- **What needs to be done**
Leaving out pictures, output exactly the lines below from the one that has "### forecasted_income_category_month" through the one that has "Provide a description for the group –", and nothing else.

Start of Data records

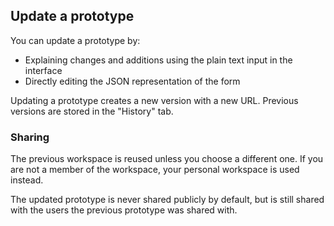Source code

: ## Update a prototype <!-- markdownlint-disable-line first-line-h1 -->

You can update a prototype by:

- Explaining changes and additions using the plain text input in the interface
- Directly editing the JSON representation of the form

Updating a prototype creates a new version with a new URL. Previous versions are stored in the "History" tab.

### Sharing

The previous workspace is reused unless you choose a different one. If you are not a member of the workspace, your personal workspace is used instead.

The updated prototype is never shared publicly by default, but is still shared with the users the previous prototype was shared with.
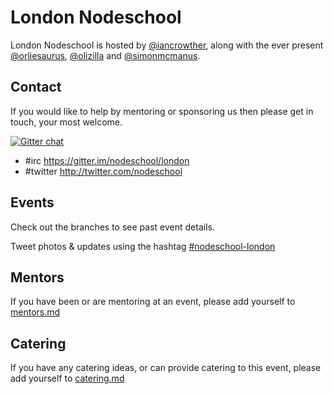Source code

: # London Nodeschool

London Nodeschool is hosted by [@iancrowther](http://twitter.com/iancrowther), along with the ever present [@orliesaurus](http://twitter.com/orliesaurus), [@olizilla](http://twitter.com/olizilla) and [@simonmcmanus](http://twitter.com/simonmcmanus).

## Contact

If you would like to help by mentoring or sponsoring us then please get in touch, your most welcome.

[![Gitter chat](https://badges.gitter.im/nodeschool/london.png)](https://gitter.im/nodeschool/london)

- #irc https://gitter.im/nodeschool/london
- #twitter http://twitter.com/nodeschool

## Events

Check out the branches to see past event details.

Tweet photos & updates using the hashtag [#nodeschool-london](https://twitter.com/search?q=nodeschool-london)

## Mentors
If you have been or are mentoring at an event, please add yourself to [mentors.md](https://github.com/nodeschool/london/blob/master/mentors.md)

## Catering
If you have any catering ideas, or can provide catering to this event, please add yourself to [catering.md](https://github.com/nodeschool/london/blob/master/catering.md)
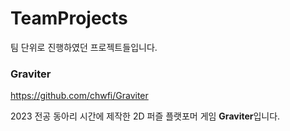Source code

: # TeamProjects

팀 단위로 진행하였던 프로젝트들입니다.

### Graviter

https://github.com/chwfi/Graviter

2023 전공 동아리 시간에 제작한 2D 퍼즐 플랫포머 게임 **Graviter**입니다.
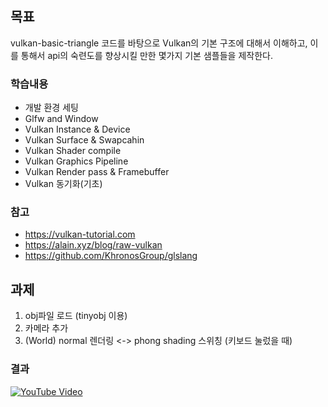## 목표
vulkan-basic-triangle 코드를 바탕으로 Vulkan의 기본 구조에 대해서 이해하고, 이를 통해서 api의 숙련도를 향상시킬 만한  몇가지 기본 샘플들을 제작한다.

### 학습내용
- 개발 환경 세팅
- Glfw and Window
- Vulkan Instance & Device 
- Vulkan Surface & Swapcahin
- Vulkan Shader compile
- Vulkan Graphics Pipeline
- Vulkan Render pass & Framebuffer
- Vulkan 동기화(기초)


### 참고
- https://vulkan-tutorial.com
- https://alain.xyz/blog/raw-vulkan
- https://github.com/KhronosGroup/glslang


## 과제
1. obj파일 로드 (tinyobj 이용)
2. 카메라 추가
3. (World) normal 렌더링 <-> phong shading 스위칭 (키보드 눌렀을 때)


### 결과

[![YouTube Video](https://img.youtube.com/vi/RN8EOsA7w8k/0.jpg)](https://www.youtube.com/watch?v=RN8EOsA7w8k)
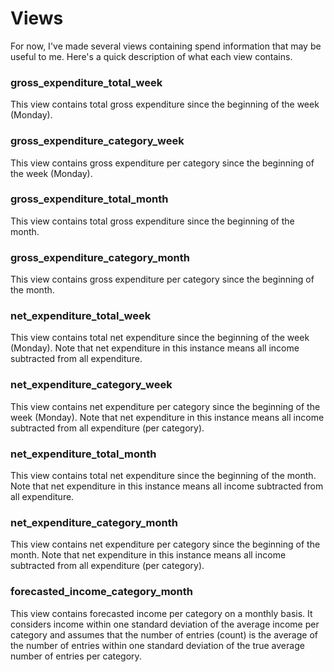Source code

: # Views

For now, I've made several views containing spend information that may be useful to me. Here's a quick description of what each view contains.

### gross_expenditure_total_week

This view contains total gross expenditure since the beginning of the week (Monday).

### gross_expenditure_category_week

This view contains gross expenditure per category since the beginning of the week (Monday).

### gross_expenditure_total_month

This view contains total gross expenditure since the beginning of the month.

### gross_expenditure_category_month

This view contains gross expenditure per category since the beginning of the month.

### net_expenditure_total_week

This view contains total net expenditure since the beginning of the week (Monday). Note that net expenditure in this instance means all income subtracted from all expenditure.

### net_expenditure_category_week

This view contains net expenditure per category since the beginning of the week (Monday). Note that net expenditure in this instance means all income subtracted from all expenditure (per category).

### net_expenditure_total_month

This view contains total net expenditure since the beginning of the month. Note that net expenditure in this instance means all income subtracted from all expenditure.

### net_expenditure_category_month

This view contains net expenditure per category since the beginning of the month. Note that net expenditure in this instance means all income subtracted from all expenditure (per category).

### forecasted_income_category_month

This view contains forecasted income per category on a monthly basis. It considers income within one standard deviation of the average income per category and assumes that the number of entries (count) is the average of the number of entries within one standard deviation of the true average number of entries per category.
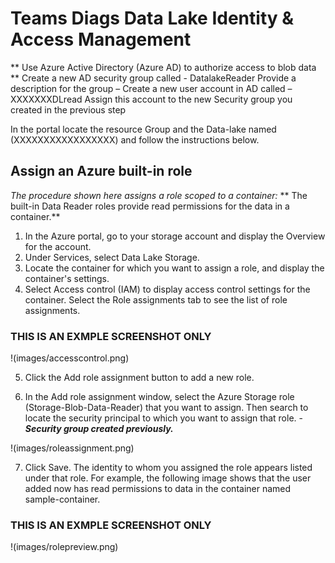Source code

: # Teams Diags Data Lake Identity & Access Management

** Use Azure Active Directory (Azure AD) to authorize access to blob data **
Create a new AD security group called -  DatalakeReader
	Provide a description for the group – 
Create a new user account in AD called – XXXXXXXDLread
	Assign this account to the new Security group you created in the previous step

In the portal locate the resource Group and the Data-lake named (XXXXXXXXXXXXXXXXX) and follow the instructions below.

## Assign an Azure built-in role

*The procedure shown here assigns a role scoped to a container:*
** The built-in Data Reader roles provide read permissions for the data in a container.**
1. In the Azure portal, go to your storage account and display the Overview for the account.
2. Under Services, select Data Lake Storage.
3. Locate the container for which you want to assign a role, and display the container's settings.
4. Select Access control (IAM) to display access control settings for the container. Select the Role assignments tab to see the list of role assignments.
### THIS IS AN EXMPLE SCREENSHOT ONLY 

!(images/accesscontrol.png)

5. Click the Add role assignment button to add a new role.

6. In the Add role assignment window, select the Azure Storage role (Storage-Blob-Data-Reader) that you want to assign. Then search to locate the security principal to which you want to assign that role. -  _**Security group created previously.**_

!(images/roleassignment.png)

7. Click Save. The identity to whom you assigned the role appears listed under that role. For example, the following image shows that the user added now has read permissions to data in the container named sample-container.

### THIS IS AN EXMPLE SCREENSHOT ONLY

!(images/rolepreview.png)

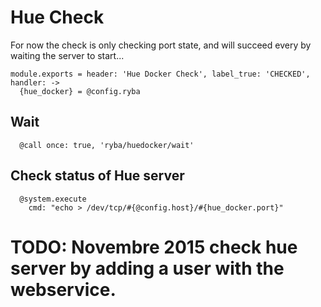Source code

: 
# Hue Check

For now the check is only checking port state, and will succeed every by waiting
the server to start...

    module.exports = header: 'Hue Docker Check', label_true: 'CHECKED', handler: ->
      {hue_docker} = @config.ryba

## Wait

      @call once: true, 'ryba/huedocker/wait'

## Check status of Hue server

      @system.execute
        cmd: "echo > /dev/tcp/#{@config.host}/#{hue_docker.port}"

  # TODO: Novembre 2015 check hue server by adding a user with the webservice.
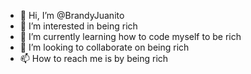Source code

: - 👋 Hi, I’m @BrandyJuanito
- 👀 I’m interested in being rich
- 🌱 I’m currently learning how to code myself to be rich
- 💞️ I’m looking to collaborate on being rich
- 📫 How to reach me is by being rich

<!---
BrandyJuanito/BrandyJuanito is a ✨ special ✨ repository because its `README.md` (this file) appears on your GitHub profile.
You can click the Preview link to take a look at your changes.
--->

End of Data records

- **Exercise response**
### forecasted_income_category_month

This view contains forecasted income per category on a monthly basis. It considers income within one standard deviation of the average income per category and assumes that the number of entries (count) is the average of the number of entries within one standard deviation of the true average number of entries per category.
Source code

: # Teams Diags Data Lake Identity & Access Management

** Use Azure Active Directory (Azure AD) to authorize access to blob data **
Create a new AD security group called -  DatalakeReader
	Provide a description for the group – 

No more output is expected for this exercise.